Trump’s policies will 'cloud' upcoming NATO summit

Trump’s policies will 'cloud' upcoming NATO summit

U.S. President Donald Trump’s interference in European politics and deterioration in transatlantic relations on climate, Iran, and trade will "certainly cloud" the prospects for next week’s NATO summit, according to an official from the U.S.-based think tank German Marshall Fund. Anadolu Agency reports in its article Trump’s policies will 'cloud' upcoming NATO summit that the leaders of North Atlantic Treaty Organization (NATO) countries will meet for the 29th formal meeting in Brussels on July 11-12.

During the gathering, the alliance is expected to “make important decisions to further boost security in and around Europe, including through strengthened deterrence and defense, projecting stability and fighting terrorism, enhancing its partnership with the European Union, modernizing the Alliance and achieving fairer burden-sharing,” according to its official website.
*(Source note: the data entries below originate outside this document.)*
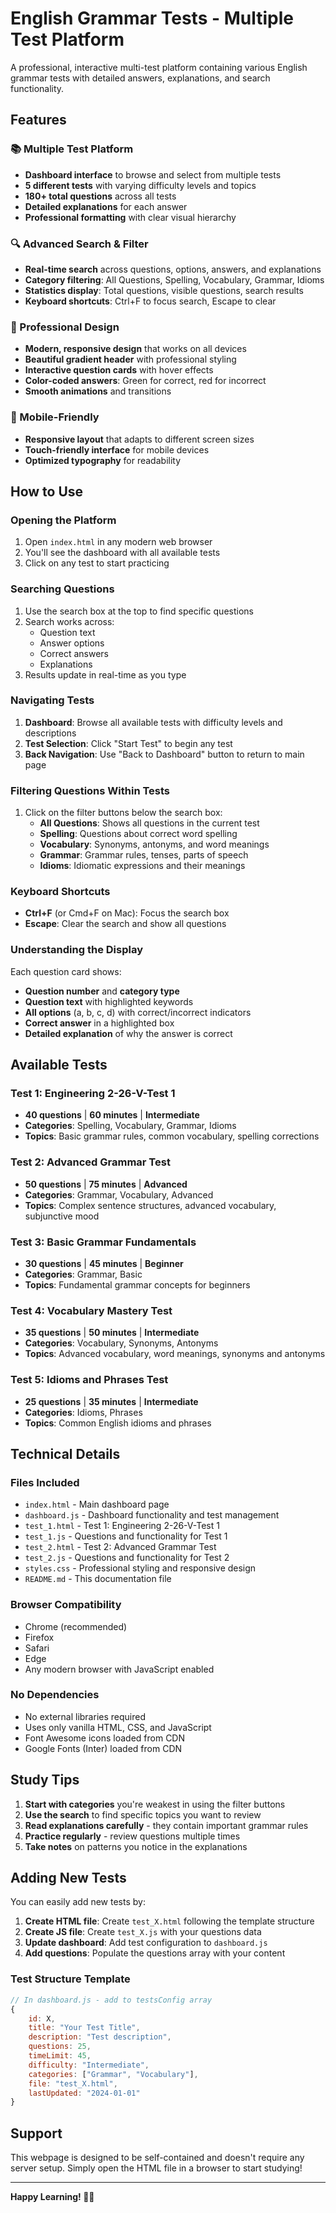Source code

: # English Grammar Tests - Multiple Test Platform

A professional, interactive multi-test platform containing various English grammar tests with detailed answers, explanations, and search functionality.

## Features

### 📚 Multiple Test Platform
- **Dashboard interface** to browse and select from multiple tests
- **5 different tests** with varying difficulty levels and topics
- **180+ total questions** across all tests
- **Detailed explanations** for each answer
- **Professional formatting** with clear visual hierarchy

### 🔍 Advanced Search & Filter
- **Real-time search** across questions, options, answers, and explanations
- **Category filtering**: All Questions, Spelling, Vocabulary, Grammar, Idioms
- **Statistics display**: Total questions, visible questions, search results
- **Keyboard shortcuts**: Ctrl+F to focus search, Escape to clear

### 🎨 Professional Design
- **Modern, responsive design** that works on all devices
- **Beautiful gradient header** with professional styling
- **Interactive question cards** with hover effects
- **Color-coded answers**: Green for correct, red for incorrect
- **Smooth animations** and transitions

### 📱 Mobile-Friendly
- **Responsive layout** that adapts to different screen sizes
- **Touch-friendly interface** for mobile devices
- **Optimized typography** for readability

## How to Use

### Opening the Platform
1. Open `index.html` in any modern web browser
2. You'll see the dashboard with all available tests
3. Click on any test to start practicing

### Searching Questions
1. Use the search box at the top to find specific questions
2. Search works across:
   - Question text
   - Answer options
   - Correct answers
   - Explanations
3. Results update in real-time as you type

### Navigating Tests
1. **Dashboard**: Browse all available tests with difficulty levels and descriptions
2. **Test Selection**: Click "Start Test" to begin any test
3. **Back Navigation**: Use "Back to Dashboard" button to return to main page

### Filtering Questions Within Tests
1. Click on the filter buttons below the search box:
   - **All Questions**: Shows all questions in the current test
   - **Spelling**: Questions about correct word spelling
   - **Vocabulary**: Synonyms, antonyms, and word meanings
   - **Grammar**: Grammar rules, tenses, parts of speech
   - **Idioms**: Idiomatic expressions and their meanings

### Keyboard Shortcuts
- **Ctrl+F** (or Cmd+F on Mac): Focus the search box
- **Escape**: Clear the search and show all questions

### Understanding the Display
Each question card shows:
- **Question number** and **category type**
- **Question text** with highlighted keywords
- **All options** (a, b, c, d) with correct/incorrect indicators
- **Correct answer** in a highlighted box
- **Detailed explanation** of why the answer is correct

## Available Tests

### Test 1: Engineering 2-26-V-Test 1
- **40 questions** | **60 minutes** | **Intermediate**
- **Categories**: Spelling, Vocabulary, Grammar, Idioms
- **Topics**: Basic grammar rules, common vocabulary, spelling corrections

### Test 2: Advanced Grammar Test
- **50 questions** | **75 minutes** | **Advanced**
- **Categories**: Grammar, Vocabulary, Advanced
- **Topics**: Complex sentence structures, advanced vocabulary, subjunctive mood

### Test 3: Basic Grammar Fundamentals
- **30 questions** | **45 minutes** | **Beginner**
- **Categories**: Grammar, Basic
- **Topics**: Fundamental grammar concepts for beginners

### Test 4: Vocabulary Mastery Test
- **35 questions** | **50 minutes** | **Intermediate**
- **Categories**: Vocabulary, Synonyms, Antonyms
- **Topics**: Advanced vocabulary, word meanings, synonyms and antonyms

### Test 5: Idioms and Phrases Test
- **25 questions** | **35 minutes** | **Intermediate**
- **Categories**: Idioms, Phrases
- **Topics**: Common English idioms and phrases

## Technical Details

### Files Included
- `index.html` - Main dashboard page
- `dashboard.js` - Dashboard functionality and test management
- `test_1.html` - Test 1: Engineering 2-26-V-Test 1
- `test_1.js` - Questions and functionality for Test 1
- `test_2.html` - Test 2: Advanced Grammar Test
- `test_2.js` - Questions and functionality for Test 2
- `styles.css` - Professional styling and responsive design
- `README.md` - This documentation file

### Browser Compatibility
- Chrome (recommended)
- Firefox
- Safari
- Edge
- Any modern browser with JavaScript enabled

### No Dependencies
- No external libraries required
- Uses only vanilla HTML, CSS, and JavaScript
- Font Awesome icons loaded from CDN
- Google Fonts (Inter) loaded from CDN

## Study Tips

1. **Start with categories** you're weakest in using the filter buttons
2. **Use the search** to find specific topics you want to review
3. **Read explanations carefully** - they contain important grammar rules
4. **Practice regularly** - review questions multiple times
5. **Take notes** on patterns you notice in the explanations

## Adding New Tests

You can easily add new tests by:
1. **Create HTML file**: Create `test_X.html` following the template structure
2. **Create JS file**: Create `test_X.js` with your questions data
3. **Update dashboard**: Add test configuration to `dashboard.js`
4. **Add questions**: Populate the questions array with your content

### Test Structure Template
```javascript
// In dashboard.js - add to testsConfig array
{
    id: X,
    title: "Your Test Title",
    description: "Test description",
    questions: 25,
    timeLimit: 45,
    difficulty: "Intermediate",
    categories: ["Grammar", "Vocabulary"],
    file: "test_X.html",
    lastUpdated: "2024-01-01"
}
```

## Support

This webpage is designed to be self-contained and doesn't require any server setup. Simply open the HTML file in a browser to start studying!

---

**Happy Learning! 📖✨**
Speaking to Anadolu Agency in Brussels ahead of the summit, Ian O. Lesser, vice president of the German Marshall Fund, said: “... The sharp deterioration in transatlantic relations overall, on climate, Iran, trade and the [Trump] administration’s interference in European politics, will certainly cloud the prospects for a 'surprise-free' summit.”

“Allies have begun to spend more, partly due to American urging – itself nothing new. But with key members, above all Germany, still, well below the two percent benchmark, there will be scope for President Trump to renew his sharp critique on this front.”

Last month, Trump rescinded his earlier promise to sign the communique traditionally issued following G7 summits and blasted Canadian Prime Minister Justin Trudeau as “meek” and “dishonest” over Twitter.

His comments came hours after leaving the G7 summit in Quebec, Canada.

Trump also called for Canada to drop all trade tariffs, such as the one designed to protect Canada’s small dairy industry and threatened more trade action if Canada did not acquiesce.

In response to a question on if there is a similar risk during the NATO summit that the U.S. administration may initially accept yet withdraw later from agreed upon decisions at the gathering, Lesser said: “These outputs are generally very well scripted. But after the G7 experience, nothing is certain.”

He also noted that such unpredictability in the political atmosphere would affect NATO's strong message of deterrence and solidarity.

“It would send a very bad signal across a range of challenges facing NATO, not least a more assertive Russia," he added.

Trump in January 2017 also sharply criticized NATO in an interview with German daily Bild, calling the organization “obsolete”.

He argued that NATO had failed to address terrorism and today’s challenges.

"NATO had problems. Number one it was obsolete because it was, you know, designed many, many years ago. Number two -- the countries aren’t paying what they’re supposed to pay,” he had said.

However, last month, NATO Secretary General Jens Stoltenberg said he is “absolutely confident that the US is committed to NATO and the transatlantic bond". Speaking at a press conference in London, Stoltenberg said: “The U.S. commitment to NATO is not only words but also in deeds.” “Action speaks louder than words and we see that now the U.S. is strengthening, increasing their presence in Europe,” he said. Stoltenberg added that he believes that the leaders of the 29 NATO member states would look into how to “further strengthen that transatlantic bond” at the July summit in Brussels.